I can't say I'm too familiar with comedies, especially newer ones, but I have seen all of Seinfeld and How I Met Your Mother appears to be in that tradition. Set in New York City, a cast of best friends who hang out in one place (the diner, the pub); two main characters who dated at the beginning but have broken up and remain friends (Jerry and Elaine, Ted and Robin); and a quirky guy who no one is sure what he does for a living (Kramer, Barney). That's not to say there's a ripoff going on here; the characters and their dynamics are only the same in the ways I pointed out. And while the HIMYM cast is less quirky than Seinfeld, I actually think they are an improvement. The Seinfeld quartet were never meant to be role models (remember the finale?) and were never big on committing, often breaking up with the girlfriend or boyfriend of the week because they just couldn't stand one strange habit. How I Met Your Mother gives us more believable characters, and even Barney's playboy antics receives criticism from the rest of the characters and some girls he hits on (the lemon law), showing that they have a choice in the matter too.

I also really enjoy how there is a permanent couple on the show, too, and how it brings up how they still can have problems, jitters, and had to willingly sacrifice dreams to be together. The suggestion that they broke up at the end of the season finale bummed me out, but I'm hoping there's more to this than meets the eye and I know they get back together anyway. In the tradition of Elaine, Lily (Alyson Hannigan, who I'm already a fan of from Buffy) makes it clear that she enjoys sex, but unlike her Seinfeld counterpart she also wishes to stay in one relationship.

I am enjoying the dynamic between Ted (the hopeless romantic who wants to get married) and Robin (who wouldn't mind a relationship but doesn't want to commit), but the "will they or won't they" is getting quite tiresome because the end of the pilot implied they would not be together. If that line hadn't been there, I would enjoy it much more. Still, I really liked how Robin acknowledged the complexities of what love means and committing to another person. And what happened to Ted's "soul mate" that the computer found, but whom he never met because he had to fix Lily's flat tire?
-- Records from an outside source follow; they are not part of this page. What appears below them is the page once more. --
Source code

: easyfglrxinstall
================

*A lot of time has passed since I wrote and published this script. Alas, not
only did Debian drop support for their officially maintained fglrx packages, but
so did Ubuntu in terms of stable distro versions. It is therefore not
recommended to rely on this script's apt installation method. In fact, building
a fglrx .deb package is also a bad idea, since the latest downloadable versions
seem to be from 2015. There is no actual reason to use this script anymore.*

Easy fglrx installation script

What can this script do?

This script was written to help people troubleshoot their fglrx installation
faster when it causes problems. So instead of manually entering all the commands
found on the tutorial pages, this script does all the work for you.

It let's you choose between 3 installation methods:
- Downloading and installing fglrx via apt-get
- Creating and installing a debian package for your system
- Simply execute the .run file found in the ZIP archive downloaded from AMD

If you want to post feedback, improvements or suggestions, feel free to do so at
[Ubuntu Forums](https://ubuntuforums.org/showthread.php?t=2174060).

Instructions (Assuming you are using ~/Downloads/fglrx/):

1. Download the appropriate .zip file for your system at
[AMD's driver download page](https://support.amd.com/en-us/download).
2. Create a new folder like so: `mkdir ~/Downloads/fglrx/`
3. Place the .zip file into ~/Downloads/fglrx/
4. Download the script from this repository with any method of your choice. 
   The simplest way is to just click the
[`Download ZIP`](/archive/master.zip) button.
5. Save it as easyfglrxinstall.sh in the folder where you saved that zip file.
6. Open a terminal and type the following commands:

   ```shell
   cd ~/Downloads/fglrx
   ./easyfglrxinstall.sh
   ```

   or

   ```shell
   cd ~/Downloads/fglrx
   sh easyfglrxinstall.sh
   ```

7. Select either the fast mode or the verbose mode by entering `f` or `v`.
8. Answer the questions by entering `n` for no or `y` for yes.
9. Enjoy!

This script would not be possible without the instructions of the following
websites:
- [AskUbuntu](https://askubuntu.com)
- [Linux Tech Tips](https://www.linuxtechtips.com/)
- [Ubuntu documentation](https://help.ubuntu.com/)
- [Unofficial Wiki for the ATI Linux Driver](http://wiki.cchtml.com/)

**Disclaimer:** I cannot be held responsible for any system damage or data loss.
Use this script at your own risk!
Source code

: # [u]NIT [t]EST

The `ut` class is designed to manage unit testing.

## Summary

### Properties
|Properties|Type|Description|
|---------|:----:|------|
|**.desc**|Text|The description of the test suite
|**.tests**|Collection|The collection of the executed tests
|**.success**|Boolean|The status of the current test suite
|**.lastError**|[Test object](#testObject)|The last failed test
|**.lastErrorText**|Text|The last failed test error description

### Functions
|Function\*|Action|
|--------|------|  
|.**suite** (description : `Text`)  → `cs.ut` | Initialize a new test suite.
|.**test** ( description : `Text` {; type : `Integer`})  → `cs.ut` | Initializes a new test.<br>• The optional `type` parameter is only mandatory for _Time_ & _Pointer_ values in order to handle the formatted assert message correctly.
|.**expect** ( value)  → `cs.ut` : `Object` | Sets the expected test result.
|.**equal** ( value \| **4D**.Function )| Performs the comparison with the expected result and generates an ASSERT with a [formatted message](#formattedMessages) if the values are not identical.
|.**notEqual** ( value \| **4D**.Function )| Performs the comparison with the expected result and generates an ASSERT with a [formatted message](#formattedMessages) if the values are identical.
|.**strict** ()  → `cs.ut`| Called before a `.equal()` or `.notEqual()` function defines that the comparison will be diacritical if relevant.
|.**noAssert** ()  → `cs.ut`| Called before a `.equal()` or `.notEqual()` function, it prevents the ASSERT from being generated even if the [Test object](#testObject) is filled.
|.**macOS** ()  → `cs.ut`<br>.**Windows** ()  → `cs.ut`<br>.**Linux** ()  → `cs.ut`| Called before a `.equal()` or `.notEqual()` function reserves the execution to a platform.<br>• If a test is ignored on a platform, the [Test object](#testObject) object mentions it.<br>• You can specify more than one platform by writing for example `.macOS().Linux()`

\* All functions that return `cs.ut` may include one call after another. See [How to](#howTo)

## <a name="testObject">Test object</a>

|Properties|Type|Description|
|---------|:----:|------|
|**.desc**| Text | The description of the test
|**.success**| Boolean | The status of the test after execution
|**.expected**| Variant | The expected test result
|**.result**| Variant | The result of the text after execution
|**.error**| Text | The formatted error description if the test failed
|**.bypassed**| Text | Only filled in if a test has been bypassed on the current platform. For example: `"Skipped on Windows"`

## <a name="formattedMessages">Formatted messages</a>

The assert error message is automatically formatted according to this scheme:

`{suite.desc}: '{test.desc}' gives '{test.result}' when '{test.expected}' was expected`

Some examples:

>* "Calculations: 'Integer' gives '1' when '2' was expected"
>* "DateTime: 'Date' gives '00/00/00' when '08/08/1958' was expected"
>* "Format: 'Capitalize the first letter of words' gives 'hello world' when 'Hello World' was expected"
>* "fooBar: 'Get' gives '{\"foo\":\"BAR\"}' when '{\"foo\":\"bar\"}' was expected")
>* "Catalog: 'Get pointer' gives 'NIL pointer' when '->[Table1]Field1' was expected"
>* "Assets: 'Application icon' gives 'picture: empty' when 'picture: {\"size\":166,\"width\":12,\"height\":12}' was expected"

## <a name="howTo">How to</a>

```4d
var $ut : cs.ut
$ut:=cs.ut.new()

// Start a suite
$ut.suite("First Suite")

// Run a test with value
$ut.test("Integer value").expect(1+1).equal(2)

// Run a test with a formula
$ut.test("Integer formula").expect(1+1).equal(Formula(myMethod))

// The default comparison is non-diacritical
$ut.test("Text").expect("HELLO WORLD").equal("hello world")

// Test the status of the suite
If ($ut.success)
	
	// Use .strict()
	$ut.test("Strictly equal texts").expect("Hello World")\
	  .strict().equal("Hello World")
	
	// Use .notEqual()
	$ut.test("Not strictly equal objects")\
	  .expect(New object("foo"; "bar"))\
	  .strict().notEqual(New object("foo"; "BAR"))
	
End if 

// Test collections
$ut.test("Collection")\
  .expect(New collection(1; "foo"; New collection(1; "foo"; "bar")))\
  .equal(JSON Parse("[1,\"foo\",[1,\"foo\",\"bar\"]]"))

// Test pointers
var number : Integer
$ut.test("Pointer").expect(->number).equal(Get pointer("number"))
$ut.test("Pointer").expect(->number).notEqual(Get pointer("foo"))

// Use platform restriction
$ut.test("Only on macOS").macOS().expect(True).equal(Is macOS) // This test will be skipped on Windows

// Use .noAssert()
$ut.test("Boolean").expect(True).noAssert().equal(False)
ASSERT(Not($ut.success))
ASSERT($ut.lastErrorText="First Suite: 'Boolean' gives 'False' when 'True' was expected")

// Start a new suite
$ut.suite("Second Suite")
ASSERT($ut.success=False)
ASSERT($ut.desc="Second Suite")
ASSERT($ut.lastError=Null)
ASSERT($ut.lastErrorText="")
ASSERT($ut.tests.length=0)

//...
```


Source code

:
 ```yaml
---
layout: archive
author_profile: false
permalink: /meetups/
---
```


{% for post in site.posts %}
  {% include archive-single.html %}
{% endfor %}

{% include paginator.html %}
Like all comedies, How I Met Your Mother does best when it has a crazy plot, and there were certainty plenty of them. I did become weary during the extended Victoria arc, partially because I knew it wasn't going to work and it didn't end when it should have, but more because of the stereotypical ways it allowed the other characters to act when she wasn't around. Ted gets to complain to his guy friends about he secretly hats not being able to have sex with her for a month because she wanted to wait, and even though Lily subverts the "girls like long distance because it's all talking and no sex" idea, it was all quite disappointing. These stereotypical discussions make young women worried about what their boyfriends are really saying about them, when in reality that might not happen, and relationships should be based on good communication between the two partners anyway. It's even more frustrating considering HIMYM does attempt elsewhere to point out that girls enjoy sex and even hint that there's more to a relationship.

I might sound harsh, but these were the only few things that bugged me. The show is very fun and has a lot of potential, and I know it will get there because I've seen some of the inventive stuff it does in 2011. It does have a real heart and attempts to tackle complexities in relationships. And I can be awfully critical on relationships after knowing what the blueprint is for a good one, but I'm aware I may just be one of very many blueprints. (Still, Marshall and Lily, get back together now.)

Geek comment: Is this a secret Joss Whedon show? Because in addition to Alyson Hannigan, Alexis Densiof (Hannigan's husband and Wesley on Buffy and Angel) appears as Sandy Rivers, and Amy Acker (Fred on Angel) appears as Penelope in the season finale. [Update: and Neil Patrick Harris was in Dr. Horrible. And Cobie Smulders was apparently in The Avengers.]